Records from a collection:
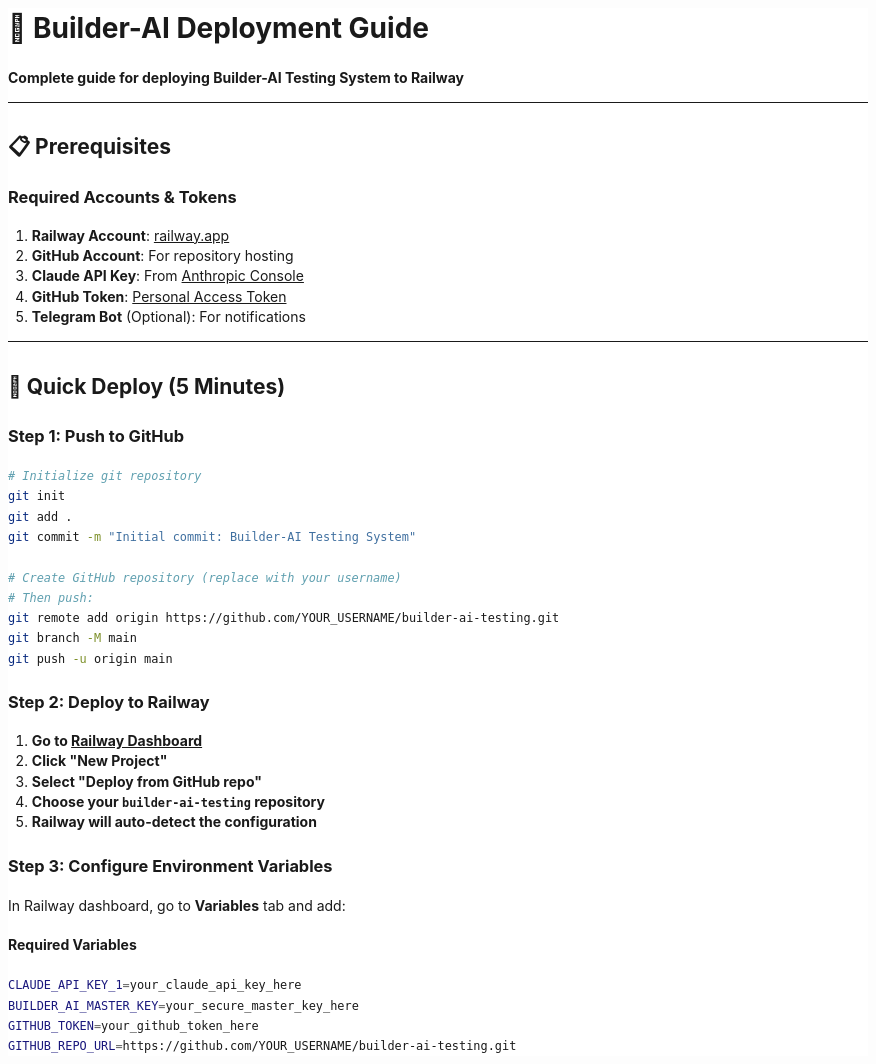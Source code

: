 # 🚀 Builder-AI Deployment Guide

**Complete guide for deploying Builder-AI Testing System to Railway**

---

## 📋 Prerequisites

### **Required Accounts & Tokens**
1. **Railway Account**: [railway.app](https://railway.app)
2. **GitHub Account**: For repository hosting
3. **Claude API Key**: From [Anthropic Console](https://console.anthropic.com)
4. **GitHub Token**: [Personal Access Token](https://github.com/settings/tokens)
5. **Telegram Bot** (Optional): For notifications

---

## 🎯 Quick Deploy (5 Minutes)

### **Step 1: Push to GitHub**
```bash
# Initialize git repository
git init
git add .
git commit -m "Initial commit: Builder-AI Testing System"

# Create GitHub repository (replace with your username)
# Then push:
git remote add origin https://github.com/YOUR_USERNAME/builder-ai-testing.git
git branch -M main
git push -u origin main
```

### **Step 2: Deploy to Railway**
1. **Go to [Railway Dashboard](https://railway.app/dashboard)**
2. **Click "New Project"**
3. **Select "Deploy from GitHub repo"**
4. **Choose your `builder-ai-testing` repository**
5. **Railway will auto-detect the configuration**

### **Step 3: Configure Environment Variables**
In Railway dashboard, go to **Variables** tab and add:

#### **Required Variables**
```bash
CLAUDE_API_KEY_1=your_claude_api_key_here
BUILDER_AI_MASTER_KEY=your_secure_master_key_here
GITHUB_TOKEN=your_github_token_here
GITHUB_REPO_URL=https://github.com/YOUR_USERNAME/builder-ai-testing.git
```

> EXERCISE INSTRUCTIONS
Write out the records above exactly. Pictures do not belong in the copy.

> TASK RESULT
Source code

: # 🚀 Builder-AI Deployment Guide

**Complete guide for deploying Builder-AI Testing System to Railway**

---

## 📋 Prerequisites

### **Required Accounts & Tokens**
1. **Railway Account**: [railway.app](https://railway.app)
2. **GitHub Account**: For repository hosting
3. **Claude API Key**: From [Anthropic Console](https://console.anthropic.com)
4. **GitHub Token**: [Personal Access Token](https://github.com/settings/tokens)
5. **Telegram Bot** (Optional): For notifications

---

## 🎯 Quick Deploy (5 Minutes)

### **Step 1: Push to GitHub**
```bash
# Initialize git repository
git init
git add .
git commit -m "Initial commit: Builder-AI Testing System"

# Create GitHub repository (replace with your username)
# Then push:
git remote add origin https://github.com/YOUR_USERNAME/builder-ai-testing.git
git branch -M main
git push -u origin main
```

### **Step 2: Deploy to Railway**
1. **Go to [Railway Dashboard](https://railway.app/dashboard)**
2. **Click "New Project"**
3. **Select "Deploy from GitHub repo"**
4. **Choose your `builder-ai-testing` repository**
5. **Railway will auto-detect the configuration**

### **Step 3: Configure Environment Variables**
In Railway dashboard, go to **Variables** tab and add:

#### **Required Variables**
```bash
CLAUDE_API_KEY_1=your_claude_api_key_here
BUILDER_AI_MASTER_KEY=your_secure_master_key_here
GITHUB_TOKEN=your_github_token_here
GITHUB_REPO_URL=https://github.com/YOUR_USERNAME/builder-ai-testing.git
```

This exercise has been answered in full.